日本怪奇小説傑作集1 (創元推理文庫)

日本怪奇小説傑作集1 (創元推理文庫)

 読了。

 怪奇小説は苦手だ。スティーヴン・キングやクーンツなどモダンホラーは一応読んでいるが、ラヴクラフトあたりにはどうも手がでない。

 怪奇小説の特色は、近代的な「理」に背をむけ、不条理そのものの悦楽に耽溺するところにある。どんな凶悪な怪物でも、幽霊だ、吸血鬼だ、狼男だと正体が判明したら「ただの怪物」にすぎない。

 だから優れた怪奇作家は、不条理を不条理のままに差し出す。血にぬれた青ざめた手で。その不気味な読後感が苦手なのだ。
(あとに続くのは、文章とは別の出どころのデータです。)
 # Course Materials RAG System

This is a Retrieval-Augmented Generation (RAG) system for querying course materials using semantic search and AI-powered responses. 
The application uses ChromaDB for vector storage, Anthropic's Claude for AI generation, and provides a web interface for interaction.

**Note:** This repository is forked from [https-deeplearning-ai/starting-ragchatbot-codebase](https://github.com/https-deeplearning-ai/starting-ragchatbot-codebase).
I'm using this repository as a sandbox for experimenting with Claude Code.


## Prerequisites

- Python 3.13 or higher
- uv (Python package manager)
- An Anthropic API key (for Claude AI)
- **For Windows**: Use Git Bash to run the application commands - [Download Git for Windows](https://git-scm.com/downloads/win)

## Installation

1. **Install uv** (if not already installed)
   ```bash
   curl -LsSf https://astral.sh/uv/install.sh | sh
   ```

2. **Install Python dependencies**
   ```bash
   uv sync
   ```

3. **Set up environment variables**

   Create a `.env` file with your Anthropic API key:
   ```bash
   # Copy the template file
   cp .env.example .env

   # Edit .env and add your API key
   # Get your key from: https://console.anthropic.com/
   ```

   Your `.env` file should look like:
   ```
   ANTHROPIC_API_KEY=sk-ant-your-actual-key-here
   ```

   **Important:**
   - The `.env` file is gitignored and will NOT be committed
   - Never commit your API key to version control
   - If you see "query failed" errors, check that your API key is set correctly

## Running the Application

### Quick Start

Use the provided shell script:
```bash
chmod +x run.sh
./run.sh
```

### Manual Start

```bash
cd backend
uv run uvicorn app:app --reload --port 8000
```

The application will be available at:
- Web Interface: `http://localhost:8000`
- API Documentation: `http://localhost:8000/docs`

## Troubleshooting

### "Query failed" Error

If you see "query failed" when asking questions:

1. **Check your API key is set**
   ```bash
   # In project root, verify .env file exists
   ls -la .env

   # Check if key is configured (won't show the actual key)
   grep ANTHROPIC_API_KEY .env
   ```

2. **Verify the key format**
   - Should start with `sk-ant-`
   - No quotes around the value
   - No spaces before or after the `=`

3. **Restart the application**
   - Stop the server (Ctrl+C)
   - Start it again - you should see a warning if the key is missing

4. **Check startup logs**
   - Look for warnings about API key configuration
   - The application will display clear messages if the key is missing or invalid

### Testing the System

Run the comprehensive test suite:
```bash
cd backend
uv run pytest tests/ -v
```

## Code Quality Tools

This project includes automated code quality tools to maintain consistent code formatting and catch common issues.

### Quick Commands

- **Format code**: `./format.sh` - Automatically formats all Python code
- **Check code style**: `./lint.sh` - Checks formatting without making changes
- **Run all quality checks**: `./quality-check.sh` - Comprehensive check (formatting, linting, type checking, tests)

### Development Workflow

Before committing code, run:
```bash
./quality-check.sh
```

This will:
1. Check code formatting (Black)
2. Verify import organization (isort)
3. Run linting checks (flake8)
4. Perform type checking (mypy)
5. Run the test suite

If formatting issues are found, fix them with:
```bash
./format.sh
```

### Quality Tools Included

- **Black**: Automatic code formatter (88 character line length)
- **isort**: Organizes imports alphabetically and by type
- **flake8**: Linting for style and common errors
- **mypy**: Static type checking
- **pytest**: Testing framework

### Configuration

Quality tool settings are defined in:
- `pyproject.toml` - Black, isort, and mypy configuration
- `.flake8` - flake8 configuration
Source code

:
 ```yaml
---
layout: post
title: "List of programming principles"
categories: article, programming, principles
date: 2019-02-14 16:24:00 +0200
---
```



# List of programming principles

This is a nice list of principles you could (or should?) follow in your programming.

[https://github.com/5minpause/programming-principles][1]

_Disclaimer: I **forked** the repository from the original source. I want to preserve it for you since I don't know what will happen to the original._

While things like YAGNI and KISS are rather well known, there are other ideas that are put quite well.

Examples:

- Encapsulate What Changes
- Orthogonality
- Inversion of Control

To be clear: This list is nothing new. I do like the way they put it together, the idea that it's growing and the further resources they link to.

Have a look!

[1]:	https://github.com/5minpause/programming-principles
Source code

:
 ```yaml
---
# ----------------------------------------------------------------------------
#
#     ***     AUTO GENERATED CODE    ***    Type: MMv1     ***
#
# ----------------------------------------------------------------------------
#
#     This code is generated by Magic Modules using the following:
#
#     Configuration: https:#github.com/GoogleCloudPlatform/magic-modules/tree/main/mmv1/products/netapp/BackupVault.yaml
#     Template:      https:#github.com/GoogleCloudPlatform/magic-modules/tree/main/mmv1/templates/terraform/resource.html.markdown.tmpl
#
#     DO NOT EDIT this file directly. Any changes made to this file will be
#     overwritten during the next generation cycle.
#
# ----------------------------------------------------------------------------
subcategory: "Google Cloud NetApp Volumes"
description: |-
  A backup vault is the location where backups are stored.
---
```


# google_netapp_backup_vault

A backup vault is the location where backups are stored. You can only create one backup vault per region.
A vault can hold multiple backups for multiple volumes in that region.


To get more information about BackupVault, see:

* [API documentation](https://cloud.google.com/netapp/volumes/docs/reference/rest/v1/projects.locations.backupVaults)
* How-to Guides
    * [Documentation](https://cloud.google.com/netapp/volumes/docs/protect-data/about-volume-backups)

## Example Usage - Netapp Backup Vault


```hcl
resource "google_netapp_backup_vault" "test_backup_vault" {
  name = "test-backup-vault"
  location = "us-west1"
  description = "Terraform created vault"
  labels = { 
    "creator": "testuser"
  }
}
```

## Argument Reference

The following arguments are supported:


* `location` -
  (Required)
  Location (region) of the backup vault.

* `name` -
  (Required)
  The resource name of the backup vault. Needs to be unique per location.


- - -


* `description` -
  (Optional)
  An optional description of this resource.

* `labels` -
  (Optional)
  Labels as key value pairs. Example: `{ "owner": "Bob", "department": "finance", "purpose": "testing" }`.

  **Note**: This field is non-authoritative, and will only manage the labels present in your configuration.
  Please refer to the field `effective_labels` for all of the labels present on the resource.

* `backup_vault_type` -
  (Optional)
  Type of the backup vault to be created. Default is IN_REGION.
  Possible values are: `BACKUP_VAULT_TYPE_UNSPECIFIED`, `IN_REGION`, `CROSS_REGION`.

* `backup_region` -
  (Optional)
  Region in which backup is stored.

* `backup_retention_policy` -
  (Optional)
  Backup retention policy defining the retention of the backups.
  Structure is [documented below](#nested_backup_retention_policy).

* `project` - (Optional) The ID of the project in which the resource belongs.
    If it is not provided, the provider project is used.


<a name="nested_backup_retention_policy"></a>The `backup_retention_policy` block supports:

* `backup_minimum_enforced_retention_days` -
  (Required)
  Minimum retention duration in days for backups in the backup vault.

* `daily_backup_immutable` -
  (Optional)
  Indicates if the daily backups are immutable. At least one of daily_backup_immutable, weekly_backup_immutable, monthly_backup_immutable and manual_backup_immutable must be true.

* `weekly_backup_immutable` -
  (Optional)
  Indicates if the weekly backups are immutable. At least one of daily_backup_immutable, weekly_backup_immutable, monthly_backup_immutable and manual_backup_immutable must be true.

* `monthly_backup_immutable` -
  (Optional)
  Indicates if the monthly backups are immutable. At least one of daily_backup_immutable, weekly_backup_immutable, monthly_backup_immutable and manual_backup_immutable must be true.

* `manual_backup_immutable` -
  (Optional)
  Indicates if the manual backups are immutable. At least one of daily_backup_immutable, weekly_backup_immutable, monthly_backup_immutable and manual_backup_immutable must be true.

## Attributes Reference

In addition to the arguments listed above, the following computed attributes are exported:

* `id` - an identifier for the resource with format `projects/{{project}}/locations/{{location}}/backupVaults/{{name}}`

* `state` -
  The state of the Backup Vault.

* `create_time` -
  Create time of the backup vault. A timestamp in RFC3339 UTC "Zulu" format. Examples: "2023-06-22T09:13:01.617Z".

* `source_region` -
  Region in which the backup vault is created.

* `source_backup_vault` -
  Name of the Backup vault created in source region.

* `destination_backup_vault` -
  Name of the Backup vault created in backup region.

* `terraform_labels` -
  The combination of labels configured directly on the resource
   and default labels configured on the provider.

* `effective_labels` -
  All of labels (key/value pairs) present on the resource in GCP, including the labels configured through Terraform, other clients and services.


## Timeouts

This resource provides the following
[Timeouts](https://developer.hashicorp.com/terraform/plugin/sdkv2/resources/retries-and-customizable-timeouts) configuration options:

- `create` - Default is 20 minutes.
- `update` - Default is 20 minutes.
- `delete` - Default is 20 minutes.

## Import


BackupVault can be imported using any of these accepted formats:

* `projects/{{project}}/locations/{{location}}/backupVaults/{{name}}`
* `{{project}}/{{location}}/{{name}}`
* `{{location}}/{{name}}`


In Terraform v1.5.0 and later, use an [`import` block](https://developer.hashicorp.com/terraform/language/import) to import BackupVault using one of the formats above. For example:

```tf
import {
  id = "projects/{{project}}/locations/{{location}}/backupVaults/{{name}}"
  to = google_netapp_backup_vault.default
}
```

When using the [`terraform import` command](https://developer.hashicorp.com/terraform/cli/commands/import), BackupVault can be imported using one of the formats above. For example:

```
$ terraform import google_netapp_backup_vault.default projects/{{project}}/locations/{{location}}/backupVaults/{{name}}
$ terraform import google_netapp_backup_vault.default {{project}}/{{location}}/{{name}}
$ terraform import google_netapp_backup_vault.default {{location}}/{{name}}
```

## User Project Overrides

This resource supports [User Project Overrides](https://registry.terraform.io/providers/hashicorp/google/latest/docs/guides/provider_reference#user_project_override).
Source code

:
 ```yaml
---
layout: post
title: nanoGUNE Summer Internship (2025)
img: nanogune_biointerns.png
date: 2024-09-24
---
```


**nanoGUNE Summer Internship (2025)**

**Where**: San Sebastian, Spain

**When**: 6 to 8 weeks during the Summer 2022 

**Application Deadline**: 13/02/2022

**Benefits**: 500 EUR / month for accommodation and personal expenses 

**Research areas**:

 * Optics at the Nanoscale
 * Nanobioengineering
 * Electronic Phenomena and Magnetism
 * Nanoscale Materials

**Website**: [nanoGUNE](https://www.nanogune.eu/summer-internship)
 というわけで、このアンソロジーに収められた作品はほとんど初読だった。読む前は全て未読だと思っていたのだが、川端康成「慰霊歌」はどうも読んだ記憶がある。ちょいと古めかしいサイキック・ホラーで、なかなかおもしろい。

 この本には川端のほかにも森鴎外夏目漱石内田百間芥川龍之介川端康成ら近代日本文学を支えた文豪たちの名前がならんでいる。そしてまた、江戸川乱歩岡本綺堂夢野久作大佛次郎ら大衆小説の巨星たちの名前もあがっている。

 ここ百年の最も優れた作家たちが、文学、非文学のボーダーを越えてならぶ目次は圧巻だ。だからこそ苦手な怪奇小説にも手をだしてみようと思ったのだが、読んでみるとこれはこれで味がある。食わず嫌いだったのかもしれない。

 僕は夭折の天才作家村山槐多の「悪魔の舌」が気にいった。この本の収録作では、あるいは最も平凡なホラーかもしれないが、ぬめるような文体がたまらない。この人の本をもっと読んでみよう。そのほかには小泉八雲「茶碗の中」が印象深い。